## DATA SHOWN

====================

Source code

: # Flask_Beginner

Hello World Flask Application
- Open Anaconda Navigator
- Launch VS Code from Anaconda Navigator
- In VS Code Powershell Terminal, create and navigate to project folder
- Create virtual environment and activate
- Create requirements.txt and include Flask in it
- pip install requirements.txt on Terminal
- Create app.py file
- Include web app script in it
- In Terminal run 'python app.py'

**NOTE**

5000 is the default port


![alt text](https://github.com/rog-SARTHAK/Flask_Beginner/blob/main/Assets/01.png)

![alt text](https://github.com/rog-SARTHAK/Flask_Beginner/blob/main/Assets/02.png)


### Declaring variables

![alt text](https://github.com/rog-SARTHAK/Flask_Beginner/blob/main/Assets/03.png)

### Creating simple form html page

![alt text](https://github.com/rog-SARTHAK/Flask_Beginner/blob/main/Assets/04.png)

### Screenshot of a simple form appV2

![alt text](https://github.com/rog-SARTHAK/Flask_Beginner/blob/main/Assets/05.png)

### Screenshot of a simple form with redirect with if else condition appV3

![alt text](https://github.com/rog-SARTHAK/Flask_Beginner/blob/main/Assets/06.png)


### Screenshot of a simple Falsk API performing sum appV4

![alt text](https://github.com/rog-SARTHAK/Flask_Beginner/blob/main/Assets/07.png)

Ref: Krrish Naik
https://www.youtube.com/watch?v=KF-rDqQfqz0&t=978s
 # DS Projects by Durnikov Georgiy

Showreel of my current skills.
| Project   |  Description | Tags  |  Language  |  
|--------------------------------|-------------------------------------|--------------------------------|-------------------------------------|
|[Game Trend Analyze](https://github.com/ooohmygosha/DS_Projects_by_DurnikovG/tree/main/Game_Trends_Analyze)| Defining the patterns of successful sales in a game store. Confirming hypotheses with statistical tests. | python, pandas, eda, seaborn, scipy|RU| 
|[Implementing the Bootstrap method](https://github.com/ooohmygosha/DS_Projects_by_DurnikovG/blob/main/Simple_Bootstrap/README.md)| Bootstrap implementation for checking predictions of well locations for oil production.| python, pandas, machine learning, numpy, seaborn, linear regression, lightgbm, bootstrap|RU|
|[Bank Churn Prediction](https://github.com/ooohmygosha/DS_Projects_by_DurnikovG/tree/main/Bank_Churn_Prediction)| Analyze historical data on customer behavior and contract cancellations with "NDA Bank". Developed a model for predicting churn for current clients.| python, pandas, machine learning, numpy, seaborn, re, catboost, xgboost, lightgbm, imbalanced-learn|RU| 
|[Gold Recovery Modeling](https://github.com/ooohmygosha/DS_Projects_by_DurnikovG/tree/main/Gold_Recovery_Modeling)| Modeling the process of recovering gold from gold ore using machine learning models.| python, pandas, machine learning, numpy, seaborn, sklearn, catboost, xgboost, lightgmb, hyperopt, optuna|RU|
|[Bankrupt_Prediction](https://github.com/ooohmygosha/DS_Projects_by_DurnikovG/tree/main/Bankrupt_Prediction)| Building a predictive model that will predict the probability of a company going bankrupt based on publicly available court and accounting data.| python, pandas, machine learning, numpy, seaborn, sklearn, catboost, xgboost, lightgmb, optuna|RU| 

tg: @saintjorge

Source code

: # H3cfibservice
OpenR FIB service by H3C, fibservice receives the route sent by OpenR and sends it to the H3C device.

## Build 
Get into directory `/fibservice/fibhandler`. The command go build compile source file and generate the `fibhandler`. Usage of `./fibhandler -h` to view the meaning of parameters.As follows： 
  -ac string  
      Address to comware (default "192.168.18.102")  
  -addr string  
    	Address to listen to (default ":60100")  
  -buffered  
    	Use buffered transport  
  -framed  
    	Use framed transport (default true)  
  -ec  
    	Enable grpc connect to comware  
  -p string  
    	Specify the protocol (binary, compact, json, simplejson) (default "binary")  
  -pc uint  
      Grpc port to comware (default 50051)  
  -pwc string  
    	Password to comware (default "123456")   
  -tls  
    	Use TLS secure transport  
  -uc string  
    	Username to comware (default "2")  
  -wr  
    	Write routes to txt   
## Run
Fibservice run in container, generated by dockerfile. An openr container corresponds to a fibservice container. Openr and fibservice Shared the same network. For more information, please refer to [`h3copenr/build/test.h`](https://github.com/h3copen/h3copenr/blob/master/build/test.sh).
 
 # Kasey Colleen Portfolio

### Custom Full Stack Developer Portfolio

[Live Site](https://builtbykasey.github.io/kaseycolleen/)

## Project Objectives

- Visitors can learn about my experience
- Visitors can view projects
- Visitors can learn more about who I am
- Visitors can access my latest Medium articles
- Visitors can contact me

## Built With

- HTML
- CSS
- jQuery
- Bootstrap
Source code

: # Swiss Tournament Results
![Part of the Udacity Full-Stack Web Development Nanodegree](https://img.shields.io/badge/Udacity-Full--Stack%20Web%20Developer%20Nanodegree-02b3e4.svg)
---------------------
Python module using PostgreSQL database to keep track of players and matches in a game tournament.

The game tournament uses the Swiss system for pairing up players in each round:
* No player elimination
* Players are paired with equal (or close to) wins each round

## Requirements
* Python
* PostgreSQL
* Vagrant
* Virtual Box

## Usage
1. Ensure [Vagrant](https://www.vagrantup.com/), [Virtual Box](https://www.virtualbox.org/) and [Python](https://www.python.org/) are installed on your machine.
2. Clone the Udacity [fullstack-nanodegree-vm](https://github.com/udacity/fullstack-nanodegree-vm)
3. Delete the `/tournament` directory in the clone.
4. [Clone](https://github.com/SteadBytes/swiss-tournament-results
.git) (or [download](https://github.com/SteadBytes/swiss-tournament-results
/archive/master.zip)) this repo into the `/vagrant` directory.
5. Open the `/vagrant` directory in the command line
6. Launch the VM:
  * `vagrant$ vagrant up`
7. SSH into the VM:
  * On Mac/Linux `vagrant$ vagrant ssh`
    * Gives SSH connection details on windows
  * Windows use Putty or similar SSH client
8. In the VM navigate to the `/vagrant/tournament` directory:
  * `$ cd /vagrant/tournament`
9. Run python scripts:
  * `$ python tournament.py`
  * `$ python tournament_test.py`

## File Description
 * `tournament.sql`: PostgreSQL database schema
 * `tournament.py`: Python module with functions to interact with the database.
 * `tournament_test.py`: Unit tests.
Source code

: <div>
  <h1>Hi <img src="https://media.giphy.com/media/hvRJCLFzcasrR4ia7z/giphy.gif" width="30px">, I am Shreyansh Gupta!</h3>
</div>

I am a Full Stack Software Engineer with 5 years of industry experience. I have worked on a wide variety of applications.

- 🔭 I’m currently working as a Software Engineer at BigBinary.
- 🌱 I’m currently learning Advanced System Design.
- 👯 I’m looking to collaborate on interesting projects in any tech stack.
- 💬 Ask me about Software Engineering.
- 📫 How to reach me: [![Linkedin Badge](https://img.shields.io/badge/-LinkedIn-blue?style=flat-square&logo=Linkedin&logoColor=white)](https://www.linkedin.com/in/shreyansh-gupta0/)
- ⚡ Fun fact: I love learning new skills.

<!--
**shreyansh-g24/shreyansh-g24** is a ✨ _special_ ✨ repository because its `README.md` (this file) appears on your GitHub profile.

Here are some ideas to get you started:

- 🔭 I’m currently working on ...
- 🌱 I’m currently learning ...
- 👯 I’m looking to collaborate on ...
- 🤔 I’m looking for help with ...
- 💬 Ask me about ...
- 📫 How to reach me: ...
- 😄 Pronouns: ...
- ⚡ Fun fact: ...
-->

====================

## REQUIRED WORK
Only the lines from the one with "- ⚡ Fun fact: I love learning new skills." through the final line above belong in the answer, each reproduced word for word.

## REPLY
- ⚡ Fun fact: I love learning new skills.

<!--
**shreyansh-g24/shreyansh-g24** is a ✨ _special_ ✨ repository because its `README.md` (this file) appears on your GitHub profile.

Here are some ideas to get you started:

- 🔭 I’m currently working on ...
- 🌱 I’m currently learning ...
- 👯 I’m looking to collaborate on ...
- 🤔 I’m looking for help with ...
- 💬 Ask me about ...
- 📫 How to reach me: ...
- 😄 Pronouns: ...
- ⚡ Fun fact: ...
-->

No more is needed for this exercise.